━━━━━ Raw data ━━━━━

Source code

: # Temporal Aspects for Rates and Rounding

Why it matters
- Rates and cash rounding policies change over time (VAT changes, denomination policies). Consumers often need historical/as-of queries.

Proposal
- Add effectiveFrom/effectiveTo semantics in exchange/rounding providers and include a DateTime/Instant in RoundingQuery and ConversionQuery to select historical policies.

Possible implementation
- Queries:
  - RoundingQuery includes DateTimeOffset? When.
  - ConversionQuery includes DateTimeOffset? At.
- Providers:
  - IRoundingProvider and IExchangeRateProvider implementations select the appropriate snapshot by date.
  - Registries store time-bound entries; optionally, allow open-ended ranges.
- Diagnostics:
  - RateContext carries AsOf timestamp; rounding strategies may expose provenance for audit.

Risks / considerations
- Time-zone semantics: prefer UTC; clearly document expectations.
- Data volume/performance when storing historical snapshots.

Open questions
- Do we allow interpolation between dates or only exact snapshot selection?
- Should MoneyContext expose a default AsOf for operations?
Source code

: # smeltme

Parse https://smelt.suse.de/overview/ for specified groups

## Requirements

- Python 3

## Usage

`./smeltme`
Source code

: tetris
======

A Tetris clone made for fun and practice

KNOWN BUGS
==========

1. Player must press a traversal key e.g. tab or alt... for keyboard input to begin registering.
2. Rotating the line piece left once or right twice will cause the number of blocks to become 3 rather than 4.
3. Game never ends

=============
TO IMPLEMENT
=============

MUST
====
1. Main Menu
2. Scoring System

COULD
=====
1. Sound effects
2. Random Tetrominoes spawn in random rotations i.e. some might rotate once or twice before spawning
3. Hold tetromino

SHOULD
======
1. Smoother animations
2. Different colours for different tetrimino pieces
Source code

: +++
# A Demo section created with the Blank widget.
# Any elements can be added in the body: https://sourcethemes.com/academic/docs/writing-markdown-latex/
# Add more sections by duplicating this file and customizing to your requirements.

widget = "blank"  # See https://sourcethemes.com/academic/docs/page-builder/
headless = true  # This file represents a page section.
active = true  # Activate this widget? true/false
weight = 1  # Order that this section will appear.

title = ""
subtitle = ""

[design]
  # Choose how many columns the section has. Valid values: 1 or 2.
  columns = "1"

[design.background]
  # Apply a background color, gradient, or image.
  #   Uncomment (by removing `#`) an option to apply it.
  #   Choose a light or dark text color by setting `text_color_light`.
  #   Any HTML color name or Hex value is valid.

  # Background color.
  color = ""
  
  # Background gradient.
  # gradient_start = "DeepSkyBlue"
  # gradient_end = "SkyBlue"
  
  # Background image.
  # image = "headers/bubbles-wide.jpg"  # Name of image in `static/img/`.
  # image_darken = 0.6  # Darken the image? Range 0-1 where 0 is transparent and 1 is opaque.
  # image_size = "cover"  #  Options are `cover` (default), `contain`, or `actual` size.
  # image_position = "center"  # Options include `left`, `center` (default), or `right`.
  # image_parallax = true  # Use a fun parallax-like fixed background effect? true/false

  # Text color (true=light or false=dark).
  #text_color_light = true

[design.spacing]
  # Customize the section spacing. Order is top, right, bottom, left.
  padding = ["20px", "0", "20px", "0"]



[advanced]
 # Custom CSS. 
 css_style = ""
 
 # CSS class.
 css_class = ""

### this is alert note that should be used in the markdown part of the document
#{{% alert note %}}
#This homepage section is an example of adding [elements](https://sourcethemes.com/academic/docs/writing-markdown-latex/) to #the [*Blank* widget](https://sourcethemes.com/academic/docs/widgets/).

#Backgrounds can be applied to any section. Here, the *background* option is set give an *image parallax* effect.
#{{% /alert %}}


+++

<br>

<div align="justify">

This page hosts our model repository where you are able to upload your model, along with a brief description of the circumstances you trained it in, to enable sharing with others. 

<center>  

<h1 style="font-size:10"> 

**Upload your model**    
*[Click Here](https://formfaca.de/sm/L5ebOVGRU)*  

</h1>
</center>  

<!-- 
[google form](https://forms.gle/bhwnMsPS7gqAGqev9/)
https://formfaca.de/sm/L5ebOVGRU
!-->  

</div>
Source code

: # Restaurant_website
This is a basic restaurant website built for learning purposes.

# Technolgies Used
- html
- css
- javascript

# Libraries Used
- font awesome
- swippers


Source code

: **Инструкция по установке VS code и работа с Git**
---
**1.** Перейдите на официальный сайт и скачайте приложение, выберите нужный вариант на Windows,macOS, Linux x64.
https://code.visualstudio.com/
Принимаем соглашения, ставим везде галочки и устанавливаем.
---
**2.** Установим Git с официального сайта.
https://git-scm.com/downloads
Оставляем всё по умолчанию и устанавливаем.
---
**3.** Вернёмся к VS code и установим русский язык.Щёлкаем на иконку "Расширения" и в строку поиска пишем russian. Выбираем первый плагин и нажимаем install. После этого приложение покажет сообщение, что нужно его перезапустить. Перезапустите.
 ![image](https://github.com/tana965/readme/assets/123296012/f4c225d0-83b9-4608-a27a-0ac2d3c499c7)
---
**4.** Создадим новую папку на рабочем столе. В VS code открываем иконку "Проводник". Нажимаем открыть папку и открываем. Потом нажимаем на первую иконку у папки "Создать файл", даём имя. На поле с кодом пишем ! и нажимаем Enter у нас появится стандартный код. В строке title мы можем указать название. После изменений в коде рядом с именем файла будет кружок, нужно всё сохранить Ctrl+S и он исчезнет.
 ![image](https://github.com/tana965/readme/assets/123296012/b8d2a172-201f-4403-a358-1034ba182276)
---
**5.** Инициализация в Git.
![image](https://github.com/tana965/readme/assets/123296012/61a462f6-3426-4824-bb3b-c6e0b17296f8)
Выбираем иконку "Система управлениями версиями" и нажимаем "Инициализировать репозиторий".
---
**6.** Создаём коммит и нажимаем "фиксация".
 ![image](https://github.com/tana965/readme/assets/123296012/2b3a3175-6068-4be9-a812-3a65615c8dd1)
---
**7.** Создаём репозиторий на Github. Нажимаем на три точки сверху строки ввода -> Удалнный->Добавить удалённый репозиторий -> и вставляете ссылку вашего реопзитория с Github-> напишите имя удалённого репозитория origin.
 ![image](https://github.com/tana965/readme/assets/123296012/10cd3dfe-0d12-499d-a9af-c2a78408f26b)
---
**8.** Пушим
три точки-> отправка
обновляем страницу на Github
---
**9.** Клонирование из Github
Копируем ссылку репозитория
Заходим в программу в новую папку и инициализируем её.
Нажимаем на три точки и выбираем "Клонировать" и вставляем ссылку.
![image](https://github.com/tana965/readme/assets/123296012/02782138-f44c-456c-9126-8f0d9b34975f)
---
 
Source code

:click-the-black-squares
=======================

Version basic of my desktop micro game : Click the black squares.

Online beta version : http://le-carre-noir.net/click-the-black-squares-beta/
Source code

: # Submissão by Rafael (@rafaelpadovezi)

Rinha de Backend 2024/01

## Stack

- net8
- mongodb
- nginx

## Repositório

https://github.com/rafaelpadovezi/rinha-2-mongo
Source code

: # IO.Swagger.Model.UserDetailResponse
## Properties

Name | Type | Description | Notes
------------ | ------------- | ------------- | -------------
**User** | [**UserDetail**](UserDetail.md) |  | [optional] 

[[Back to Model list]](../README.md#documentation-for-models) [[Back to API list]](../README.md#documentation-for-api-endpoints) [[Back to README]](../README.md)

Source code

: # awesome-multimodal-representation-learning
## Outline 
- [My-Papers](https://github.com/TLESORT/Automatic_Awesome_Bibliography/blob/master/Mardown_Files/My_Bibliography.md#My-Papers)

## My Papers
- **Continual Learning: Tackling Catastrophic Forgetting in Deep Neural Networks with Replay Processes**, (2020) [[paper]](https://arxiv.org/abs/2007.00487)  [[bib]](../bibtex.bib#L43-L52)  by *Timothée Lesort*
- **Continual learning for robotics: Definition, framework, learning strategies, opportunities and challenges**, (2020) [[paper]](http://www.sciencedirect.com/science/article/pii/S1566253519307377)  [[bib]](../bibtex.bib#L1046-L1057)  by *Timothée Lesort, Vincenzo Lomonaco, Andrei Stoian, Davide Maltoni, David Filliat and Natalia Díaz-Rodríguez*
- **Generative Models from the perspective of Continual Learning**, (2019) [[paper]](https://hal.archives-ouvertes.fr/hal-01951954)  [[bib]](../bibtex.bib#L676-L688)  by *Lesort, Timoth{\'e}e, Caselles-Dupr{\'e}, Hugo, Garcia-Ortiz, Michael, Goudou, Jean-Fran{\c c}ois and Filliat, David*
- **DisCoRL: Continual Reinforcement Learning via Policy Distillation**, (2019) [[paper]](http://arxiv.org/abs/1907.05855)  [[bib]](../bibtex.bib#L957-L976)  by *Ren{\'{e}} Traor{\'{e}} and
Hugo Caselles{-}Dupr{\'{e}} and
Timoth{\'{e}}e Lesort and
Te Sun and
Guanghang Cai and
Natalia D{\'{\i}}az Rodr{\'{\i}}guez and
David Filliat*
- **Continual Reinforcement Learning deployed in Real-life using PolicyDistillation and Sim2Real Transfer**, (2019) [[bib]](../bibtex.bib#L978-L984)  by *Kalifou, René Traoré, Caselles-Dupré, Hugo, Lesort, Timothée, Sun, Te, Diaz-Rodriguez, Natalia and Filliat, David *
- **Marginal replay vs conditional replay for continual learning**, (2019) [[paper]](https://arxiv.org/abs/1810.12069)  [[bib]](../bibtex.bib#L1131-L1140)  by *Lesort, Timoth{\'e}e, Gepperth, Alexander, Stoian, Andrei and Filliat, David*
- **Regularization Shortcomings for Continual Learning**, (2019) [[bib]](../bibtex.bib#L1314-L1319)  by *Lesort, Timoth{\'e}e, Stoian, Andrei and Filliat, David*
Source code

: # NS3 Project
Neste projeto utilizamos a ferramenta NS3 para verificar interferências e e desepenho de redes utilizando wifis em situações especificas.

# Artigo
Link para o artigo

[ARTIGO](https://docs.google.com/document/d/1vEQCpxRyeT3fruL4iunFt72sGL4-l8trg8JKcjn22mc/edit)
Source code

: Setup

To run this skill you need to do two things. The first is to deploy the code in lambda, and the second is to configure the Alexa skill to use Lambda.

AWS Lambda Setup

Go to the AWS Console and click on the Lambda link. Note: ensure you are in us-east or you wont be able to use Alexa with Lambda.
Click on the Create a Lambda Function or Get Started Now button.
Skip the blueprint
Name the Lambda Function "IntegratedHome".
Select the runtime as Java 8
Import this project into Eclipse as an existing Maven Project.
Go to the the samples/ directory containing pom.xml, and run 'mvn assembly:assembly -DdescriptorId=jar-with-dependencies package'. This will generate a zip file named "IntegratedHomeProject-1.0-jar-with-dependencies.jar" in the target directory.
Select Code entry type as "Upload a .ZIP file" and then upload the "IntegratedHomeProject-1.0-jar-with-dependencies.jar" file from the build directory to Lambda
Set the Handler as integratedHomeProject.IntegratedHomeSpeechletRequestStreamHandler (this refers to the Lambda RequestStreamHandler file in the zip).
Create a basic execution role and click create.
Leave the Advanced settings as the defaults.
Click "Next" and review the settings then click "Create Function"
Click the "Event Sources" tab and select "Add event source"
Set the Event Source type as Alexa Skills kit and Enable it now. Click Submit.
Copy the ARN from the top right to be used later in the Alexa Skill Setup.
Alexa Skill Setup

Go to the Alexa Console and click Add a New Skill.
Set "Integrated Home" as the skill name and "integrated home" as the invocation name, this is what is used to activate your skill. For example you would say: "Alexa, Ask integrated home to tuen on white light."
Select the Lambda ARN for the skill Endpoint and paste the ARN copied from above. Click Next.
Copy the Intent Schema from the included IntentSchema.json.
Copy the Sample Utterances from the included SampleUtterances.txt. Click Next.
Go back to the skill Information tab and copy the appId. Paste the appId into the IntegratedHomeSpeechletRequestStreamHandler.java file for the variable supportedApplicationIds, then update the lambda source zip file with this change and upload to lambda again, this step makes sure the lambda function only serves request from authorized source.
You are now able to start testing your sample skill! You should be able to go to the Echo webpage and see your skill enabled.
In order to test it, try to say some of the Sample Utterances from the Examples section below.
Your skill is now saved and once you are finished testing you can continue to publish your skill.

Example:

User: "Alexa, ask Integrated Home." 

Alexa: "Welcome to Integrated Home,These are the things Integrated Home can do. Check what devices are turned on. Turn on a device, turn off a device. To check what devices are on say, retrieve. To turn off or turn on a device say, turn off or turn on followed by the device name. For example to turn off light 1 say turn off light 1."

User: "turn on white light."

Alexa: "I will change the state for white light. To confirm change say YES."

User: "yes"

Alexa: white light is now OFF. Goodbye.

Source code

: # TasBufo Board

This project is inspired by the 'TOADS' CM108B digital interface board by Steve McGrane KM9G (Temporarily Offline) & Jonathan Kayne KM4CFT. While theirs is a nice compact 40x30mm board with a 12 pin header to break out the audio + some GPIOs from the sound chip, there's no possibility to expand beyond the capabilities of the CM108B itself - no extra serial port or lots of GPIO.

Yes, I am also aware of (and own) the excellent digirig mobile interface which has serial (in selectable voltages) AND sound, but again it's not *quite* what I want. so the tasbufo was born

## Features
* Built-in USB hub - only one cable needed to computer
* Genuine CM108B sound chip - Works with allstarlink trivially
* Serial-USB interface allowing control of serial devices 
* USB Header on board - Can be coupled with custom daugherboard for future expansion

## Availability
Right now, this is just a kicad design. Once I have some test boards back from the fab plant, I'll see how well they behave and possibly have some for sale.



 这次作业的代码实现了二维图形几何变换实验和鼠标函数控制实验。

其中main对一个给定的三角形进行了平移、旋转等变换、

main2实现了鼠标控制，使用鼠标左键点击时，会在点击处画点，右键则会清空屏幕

━━━━━

## Action item:
Using the material above, filter for lines holding "markdown" and copy each one.

## Exercise response:
# Any elements can be added in the body: https://sourcethemes.com/academic/docs/writing-markdown-latex/
### this is alert note that should be used in the markdown part of the document
#This homepage section is an example of adding [elements](https://sourcethemes.com/academic/docs/writing-markdown-latex/) to #the [*Blank* widget](https://sourcethemes.com/academic/docs/widgets/).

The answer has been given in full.